The biggest takeaway was that children were found to sleep less when their mothers’ work schedules were less flexible. Additionally, children were found to have less trouble falling asleep and were better at maintaining the same bedtime when their mothers’ gained flexibility in their work schedules over the course of the study.
“If parents can be there for their kids on a regular basis, and help them by having a regular bedtime routine, all of that’s very beneficial for their long-term growth and development,” Buxton said.
Lead researcher Soomi Lee, an assistant professor at the University of South Florida, wants to put the onus on workplaces to foster more flexible work environments for parents.
“If workplaces could improve employees’ flexibility and control over when and where they work, that could be helpful,” Lee said. “They could offer diverse flexible work options for employees, especially for working mothers, such as flextime, telecommuting, or job-sharing with another employee.”
The researchers are looking to continue the study by evaluating how this affects sleep habits as these children become teenagers and young adults. Based on recent studies, sleep is just as important to the wellbeing of both teens and adults.

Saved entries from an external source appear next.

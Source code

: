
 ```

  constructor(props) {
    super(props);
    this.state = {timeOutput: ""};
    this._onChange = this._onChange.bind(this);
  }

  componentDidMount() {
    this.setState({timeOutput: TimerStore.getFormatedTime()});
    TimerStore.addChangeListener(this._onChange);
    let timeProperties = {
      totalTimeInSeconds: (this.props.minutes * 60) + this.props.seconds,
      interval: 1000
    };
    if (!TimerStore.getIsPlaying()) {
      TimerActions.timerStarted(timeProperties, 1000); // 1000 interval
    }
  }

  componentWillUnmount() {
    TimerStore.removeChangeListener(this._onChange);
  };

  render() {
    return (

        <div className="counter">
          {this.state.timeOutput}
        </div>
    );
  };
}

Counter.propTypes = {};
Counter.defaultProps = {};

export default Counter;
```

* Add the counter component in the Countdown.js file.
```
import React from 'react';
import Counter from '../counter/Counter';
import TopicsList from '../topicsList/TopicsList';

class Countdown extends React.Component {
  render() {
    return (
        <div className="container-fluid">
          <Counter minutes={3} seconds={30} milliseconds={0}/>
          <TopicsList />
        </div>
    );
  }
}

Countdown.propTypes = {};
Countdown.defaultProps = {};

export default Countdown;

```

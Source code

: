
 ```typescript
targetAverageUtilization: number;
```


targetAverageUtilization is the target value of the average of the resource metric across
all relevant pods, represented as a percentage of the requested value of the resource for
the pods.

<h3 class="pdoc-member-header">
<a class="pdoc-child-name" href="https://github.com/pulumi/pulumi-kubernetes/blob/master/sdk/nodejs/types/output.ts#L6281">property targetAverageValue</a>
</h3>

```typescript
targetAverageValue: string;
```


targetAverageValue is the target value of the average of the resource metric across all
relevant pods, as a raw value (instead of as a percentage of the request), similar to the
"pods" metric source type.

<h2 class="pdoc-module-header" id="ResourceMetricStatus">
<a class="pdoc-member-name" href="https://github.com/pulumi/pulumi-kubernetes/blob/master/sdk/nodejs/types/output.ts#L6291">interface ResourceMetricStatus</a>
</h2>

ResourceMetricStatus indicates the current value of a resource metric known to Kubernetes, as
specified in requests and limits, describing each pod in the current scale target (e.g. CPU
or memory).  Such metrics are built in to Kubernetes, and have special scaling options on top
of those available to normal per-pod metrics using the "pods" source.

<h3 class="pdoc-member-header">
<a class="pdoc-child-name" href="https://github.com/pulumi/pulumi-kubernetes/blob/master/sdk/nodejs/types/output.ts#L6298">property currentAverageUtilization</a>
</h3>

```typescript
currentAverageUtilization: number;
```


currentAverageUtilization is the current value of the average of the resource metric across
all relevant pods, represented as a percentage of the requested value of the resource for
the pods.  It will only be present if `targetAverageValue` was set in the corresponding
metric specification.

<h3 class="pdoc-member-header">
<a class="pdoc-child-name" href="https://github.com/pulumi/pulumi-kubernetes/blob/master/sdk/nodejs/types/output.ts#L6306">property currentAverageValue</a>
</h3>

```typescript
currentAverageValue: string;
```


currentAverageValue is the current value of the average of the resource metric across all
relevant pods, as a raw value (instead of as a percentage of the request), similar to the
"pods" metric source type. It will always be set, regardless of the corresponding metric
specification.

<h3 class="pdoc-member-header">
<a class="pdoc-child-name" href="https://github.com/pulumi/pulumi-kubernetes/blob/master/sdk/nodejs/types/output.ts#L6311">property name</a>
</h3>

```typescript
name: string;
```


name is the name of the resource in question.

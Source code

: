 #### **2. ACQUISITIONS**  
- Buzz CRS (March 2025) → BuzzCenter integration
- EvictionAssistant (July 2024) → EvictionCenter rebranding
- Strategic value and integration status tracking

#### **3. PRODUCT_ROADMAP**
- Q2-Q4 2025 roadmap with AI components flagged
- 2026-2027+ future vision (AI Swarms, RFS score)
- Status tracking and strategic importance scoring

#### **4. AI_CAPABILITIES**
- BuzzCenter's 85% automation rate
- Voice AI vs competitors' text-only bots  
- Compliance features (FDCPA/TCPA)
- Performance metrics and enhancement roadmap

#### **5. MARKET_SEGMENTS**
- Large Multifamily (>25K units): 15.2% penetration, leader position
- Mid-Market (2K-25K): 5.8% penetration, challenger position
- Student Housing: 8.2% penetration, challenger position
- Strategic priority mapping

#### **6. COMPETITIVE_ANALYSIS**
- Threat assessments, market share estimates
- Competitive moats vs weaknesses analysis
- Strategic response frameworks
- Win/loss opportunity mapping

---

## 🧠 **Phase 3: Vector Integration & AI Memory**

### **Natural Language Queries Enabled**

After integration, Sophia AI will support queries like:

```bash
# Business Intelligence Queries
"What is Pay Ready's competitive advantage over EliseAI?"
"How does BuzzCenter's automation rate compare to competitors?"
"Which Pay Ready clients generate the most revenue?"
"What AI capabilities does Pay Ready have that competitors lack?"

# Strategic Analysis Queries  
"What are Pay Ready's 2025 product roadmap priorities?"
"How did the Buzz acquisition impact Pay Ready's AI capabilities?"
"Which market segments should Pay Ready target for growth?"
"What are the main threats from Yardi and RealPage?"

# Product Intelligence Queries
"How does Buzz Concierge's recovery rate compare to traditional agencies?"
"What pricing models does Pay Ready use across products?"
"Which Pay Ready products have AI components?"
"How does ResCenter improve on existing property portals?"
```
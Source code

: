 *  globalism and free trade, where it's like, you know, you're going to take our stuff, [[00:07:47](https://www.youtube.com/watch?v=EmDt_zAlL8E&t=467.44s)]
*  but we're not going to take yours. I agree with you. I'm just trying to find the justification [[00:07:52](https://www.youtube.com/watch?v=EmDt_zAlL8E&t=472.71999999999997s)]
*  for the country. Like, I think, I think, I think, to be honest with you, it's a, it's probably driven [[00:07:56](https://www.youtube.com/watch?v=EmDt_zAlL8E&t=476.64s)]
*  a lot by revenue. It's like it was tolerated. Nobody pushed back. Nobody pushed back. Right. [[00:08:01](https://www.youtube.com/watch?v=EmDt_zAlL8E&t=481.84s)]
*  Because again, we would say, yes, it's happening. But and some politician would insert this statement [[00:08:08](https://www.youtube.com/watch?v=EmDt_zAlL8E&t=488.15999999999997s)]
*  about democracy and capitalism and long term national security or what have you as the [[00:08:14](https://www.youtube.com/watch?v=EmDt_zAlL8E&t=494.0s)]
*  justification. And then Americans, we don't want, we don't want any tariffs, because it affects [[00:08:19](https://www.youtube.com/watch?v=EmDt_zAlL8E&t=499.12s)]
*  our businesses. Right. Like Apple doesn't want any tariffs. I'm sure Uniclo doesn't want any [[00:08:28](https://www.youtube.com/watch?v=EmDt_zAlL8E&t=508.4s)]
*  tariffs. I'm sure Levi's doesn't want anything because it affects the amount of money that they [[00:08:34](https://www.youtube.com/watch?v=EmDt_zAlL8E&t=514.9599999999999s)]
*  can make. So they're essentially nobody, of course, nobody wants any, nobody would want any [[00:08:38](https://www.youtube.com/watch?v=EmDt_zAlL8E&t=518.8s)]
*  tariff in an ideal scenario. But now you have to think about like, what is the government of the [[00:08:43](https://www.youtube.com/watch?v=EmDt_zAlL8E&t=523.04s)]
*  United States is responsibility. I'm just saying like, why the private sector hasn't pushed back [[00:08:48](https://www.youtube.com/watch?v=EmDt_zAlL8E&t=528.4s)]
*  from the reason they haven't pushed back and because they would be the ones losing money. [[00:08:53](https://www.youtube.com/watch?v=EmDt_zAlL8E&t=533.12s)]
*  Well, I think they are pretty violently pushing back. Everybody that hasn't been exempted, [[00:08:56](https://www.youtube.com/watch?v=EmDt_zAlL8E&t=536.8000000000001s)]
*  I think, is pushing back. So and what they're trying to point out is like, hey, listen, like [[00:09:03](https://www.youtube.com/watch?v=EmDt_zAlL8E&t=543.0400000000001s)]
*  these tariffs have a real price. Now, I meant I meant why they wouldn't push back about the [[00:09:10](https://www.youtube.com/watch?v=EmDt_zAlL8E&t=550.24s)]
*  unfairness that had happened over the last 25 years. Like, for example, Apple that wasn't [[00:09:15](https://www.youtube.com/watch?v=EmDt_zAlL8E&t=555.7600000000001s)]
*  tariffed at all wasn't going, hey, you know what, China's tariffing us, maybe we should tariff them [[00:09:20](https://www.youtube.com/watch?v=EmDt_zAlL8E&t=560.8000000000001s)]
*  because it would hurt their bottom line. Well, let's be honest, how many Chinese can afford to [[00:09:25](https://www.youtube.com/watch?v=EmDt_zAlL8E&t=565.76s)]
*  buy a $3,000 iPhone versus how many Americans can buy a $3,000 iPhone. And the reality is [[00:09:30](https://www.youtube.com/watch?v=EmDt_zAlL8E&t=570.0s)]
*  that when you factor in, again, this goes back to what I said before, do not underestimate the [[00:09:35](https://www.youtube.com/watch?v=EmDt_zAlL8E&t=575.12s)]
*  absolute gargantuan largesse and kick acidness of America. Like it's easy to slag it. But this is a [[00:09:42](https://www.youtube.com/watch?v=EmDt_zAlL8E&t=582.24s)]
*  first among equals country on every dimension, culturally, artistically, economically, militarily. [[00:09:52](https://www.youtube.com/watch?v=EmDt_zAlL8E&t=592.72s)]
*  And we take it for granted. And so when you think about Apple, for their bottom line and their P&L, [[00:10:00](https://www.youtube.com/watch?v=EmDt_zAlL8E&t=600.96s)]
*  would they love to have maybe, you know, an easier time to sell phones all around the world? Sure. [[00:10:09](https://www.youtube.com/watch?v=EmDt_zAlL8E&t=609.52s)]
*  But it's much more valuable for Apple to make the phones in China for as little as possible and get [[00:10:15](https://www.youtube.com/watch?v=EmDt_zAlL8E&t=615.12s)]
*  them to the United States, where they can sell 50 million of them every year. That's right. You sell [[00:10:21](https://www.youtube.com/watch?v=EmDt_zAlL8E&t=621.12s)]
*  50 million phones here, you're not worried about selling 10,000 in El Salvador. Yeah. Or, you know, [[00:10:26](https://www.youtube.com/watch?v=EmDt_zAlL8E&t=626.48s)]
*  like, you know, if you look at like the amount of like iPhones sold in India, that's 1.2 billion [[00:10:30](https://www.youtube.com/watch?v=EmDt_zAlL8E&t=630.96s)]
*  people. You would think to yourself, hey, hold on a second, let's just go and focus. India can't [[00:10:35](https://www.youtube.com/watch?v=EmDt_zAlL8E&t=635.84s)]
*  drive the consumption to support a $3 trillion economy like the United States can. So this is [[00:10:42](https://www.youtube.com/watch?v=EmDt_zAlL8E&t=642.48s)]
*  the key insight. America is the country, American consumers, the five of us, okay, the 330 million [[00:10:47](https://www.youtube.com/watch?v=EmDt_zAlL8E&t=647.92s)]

A study conducted earlier this month by researchers at Brigham and Women’s Hospital found that high school students who sleep less than six hours per night are more likely to engage in risky behaviors, including substance abuse and drinking and driving.
“Insufficient sleep in youth raises multiple public health concerns, including mental health, substance abuse, and motor vehicle crashes,” said the study’s senior author Elizabeth Klerman, PhD. “We should support efforts to promote healthy sleep habits and decrease barriers to sufficient sleep in this vulnerable population.”
Moreover, negative effects associated with lack of sleep were found to last into adulthood.
Researchers at Michigan State University recently conducted a study that found that sleep deprivation impedes people’s efforts in completing tasks, and their overall memory function throughout the day.
On the other end of the spectrum, researchers at the University of Bristol found the benefits of sleeping -- particularly in shorter periods. The study found that short spurts of sleep can lead to better decision-making and problem-solving while awake.